Vous n’êtes pas prêts ! Et pourtant, qu’est-ce qu’on a besoin de film comme celui-ci ! Et même s’il a lui-même du mal avec l’appellation "comédie musicale", Jacques Audiard en a bien réalisé une. Et quelle comédie musicale ! "Émilia Pérez", c’est une bouffée d’air frais, un film de renverse et qui secoue les codes, et cela non pas seulement pour impacter le septième art, mais aussi la société, tant ses sujets sont criants d’actualité, de nécessité, de changement, de tolérance. C’est un film qui ose un mélange improbable au service d’une histoire qui l’est sans doute encore plus, mais ô combien généreuse et progressiste, et, de fait, politique. Alors certes, s’il faut accepter dès le départ qu’il s’agisse là d’une comédie musicale pour en apprécier tous ses bienfaits, "Émilia Pérez" est, au-delà de sa mise en scène, une œuvre de cinéma qui mérite amplement le déplacement en salles.

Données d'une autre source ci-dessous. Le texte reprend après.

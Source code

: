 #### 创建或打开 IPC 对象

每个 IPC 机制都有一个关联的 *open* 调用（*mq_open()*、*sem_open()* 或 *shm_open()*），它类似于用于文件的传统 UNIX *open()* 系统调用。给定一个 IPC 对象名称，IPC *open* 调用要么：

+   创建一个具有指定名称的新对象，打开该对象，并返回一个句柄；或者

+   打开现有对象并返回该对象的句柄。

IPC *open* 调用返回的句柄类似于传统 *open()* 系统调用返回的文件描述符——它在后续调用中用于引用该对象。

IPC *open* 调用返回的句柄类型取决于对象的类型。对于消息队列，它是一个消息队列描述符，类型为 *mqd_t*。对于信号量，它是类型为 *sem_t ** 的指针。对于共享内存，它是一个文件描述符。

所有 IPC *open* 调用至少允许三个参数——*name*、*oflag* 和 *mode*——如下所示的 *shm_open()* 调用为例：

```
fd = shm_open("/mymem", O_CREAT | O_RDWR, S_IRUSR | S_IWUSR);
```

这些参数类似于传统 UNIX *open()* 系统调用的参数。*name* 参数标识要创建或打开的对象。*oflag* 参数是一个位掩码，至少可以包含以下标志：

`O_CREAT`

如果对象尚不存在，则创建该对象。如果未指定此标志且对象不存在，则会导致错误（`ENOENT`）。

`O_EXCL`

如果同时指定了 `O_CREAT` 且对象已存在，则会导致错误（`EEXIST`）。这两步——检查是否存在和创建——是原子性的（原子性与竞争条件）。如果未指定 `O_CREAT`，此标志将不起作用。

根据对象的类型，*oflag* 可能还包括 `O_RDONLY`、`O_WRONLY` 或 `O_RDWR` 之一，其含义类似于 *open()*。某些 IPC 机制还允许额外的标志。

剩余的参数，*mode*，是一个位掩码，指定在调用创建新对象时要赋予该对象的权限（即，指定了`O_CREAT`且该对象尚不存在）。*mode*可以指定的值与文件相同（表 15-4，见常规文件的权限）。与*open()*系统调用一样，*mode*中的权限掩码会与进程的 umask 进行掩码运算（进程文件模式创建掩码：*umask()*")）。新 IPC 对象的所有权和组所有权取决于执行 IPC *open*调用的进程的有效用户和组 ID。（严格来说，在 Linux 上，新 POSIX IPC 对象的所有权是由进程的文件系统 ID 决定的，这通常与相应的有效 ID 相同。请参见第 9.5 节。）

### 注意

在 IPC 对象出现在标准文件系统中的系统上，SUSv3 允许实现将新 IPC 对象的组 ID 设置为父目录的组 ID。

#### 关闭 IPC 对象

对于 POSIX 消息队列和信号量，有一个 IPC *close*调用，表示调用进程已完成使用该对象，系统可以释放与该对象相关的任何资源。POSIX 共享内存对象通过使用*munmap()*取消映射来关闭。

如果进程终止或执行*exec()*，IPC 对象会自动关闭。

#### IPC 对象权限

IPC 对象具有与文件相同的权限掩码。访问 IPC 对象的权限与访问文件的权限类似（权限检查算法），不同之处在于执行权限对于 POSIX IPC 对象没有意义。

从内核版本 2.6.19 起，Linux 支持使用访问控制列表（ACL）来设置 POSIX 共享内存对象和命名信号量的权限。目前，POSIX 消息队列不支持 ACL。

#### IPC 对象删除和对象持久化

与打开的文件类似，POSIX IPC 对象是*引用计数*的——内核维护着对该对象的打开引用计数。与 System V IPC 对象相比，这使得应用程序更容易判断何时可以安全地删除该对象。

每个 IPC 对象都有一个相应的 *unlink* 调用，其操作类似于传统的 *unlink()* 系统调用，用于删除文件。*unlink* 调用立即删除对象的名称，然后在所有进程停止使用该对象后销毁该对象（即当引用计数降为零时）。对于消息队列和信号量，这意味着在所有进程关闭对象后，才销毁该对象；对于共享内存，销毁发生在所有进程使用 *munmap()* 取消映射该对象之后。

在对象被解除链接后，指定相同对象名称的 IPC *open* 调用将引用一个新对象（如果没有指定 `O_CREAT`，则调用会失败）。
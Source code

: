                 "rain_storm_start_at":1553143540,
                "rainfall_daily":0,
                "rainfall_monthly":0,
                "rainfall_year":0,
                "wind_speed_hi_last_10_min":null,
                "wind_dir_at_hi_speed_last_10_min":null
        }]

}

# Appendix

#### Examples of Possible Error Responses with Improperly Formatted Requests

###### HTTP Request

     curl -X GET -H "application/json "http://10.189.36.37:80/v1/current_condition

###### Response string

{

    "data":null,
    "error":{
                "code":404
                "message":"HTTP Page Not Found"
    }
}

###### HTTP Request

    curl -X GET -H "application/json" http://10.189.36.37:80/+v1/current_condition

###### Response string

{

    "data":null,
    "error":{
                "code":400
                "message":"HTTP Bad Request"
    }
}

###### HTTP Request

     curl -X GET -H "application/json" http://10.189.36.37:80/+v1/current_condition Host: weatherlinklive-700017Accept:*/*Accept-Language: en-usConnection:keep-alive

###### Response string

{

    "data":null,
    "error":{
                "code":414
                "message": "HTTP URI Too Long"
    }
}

Tourné majoritairement en studio, à Paris, et non au Mexique, c’est-à-dire là où se déroulent les principaux événements du film, "Émilia Pérez" est le premier film de Jacques Audiard qu’il a écrit seul, même si son fidèle collaborateur Thomas Bidegain a servi de collaborateur créatif sur ce film. Et si le synopsis de départ du film paraît totalement original, il ne l’est pourtant qu’en partie, étant donné que le personnage-titre du film provient ni plus ni moins d’un chapitre du roman "Écoute" (2018) de Boris Razon, tandis que le scénario du film a été rédigé à partir de ce qui était, à l’origine, destiné à être un livret d’opéra en quatre actes. Quelle... destinée donc que cette histoire rapidement chantée à l’écran, et chorégraphiée par l’influent Damien Jalet, ayant auparavant travaillé sur "Suspiria" (2018) de Luca Guadagnino. Et le résultat est d’autant plus surprenant qu’il est harmonieux et parfaitement en phase avec les propos du film, lequel nous parle donc de vérité personnelle, de transidentité, de rédemption, ou encore de violences faites aux femmes, le tout en s’inscrivant dans un film de genre, étant donné que l’intrigue se déroule dans le milieu ultra violent du trafic de drogues. Une chose est certaine, "Émilia Pérez n’est jamais dans la norme, et c’est ce qui en fait son charme absolu, et l’une de ses différences.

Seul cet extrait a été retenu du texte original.